I could only shrug; I saw what I saw. If they wanted a dissertation on link-seed side effects, ask a neurologist.

(Of course I could have retrieved some clinical data myself. Reams of it. The Vigil’s databanks were full to bursting with case studies, every possible way link-seeds could bugger your brain. But I didn’t try access the information. You know why.)

The reports released to the media said nothing about the Peacock’s Tail. Not that the cops wanted to suggest this tube-of-light business was a figment of my imagination. Three different detectives made a point of telling me it was Standard Police Procedure to withhold a few details of any crime. Yeah. Sure.

My family wanted me to quit the Vigil. "At least ask for a leave of absence," Winston suggested, "till they catch this bastard who’s mucking about with robots."

If I begged off on a leave of absence, I knew I’d never go back. And I’d still have poison ivy in my brain.

"No," I said.

We were in Winston’s private dome — all seven of my spouses sitting worried around the dome’s circumference, with me in the middle. Our Faye in the hot seat. Concern pressing in on me… like the bad old days at sixteen, when my friends watched me trolling the streets for trouble. Later, age nineteen, as we kicked around the thought of getting married, all seven of them took me aside, each by each, to murmur, "You won’t be too crazy, will you, Faye? You’ve got the angries out of your system? You won’t make us all widows?"

"No," I told them all now in Winston’s dome. "You don’t have to fret about me."

Which is what I used to say in the bad old days.

Back then, I believed myself. After every scrape, I believed I’d finally scrounged up the wisdom and willpower to keep my head straight. Eventually, it even became true.

Now… someone was killing proctors. Maybe someone who’d be fuming I got away.

"I’ll be all right," I said. "Really."

They all looked back at me with old, haunted eyes.

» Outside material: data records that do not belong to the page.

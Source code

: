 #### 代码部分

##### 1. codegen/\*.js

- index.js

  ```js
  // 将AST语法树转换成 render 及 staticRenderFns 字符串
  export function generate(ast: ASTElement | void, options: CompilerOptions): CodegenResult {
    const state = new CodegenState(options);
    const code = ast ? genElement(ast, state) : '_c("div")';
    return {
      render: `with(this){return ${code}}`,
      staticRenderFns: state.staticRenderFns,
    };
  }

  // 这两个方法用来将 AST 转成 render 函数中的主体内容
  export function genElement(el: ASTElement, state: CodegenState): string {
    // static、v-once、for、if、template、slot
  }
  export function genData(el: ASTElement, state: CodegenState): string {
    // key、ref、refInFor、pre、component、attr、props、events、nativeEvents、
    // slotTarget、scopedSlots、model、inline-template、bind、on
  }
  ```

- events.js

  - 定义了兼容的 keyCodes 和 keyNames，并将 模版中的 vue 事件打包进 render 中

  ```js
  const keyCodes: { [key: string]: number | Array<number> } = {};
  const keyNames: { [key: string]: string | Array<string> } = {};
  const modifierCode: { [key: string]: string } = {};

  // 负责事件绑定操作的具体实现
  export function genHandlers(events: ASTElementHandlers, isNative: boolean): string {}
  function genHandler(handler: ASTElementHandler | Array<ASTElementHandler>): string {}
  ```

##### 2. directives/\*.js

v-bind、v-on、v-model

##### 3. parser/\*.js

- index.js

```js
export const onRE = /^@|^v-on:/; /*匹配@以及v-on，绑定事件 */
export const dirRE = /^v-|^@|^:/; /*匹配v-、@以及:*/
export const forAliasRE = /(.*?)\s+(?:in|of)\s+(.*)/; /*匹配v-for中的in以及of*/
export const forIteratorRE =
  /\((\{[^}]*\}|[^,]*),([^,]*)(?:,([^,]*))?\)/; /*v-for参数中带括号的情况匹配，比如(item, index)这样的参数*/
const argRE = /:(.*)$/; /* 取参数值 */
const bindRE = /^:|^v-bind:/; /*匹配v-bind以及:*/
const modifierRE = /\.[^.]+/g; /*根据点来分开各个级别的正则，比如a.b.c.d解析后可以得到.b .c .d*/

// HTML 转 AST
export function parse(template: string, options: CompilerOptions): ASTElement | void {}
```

I swore I’d push on with my scrutiny of Bon Cty Ccl 11-28; but the mayor withdrew the bill pending amendments by the Department of Works. When the female robot blew herself up, the explosion had caused structural damage to Pump Station 3. No holes, just cracks… but enough for the place to be declared unsafe. Now the engineers were chewing their pencils, deciding whether to shore up the walls or tear them down completely: maybe rebuild something bigger and better on the same site.

Whichever way things shook out, it meant shuffling budgets and priorities… not just for the public works, but in all city departments. The mayor’s office sent a polite note to the Vigil, saying it might be weeks before any new bills were presented to council. Ergo, we’d have no pressing scrutinies for a while. Nothing but bread-and-butter business happening at city hall: selling dog licenses, keeping the proto-nute flowing. Take a well-deserved vacation, folks.

You had to wonder if the mayor was afraid more proctors would get blown up on city property.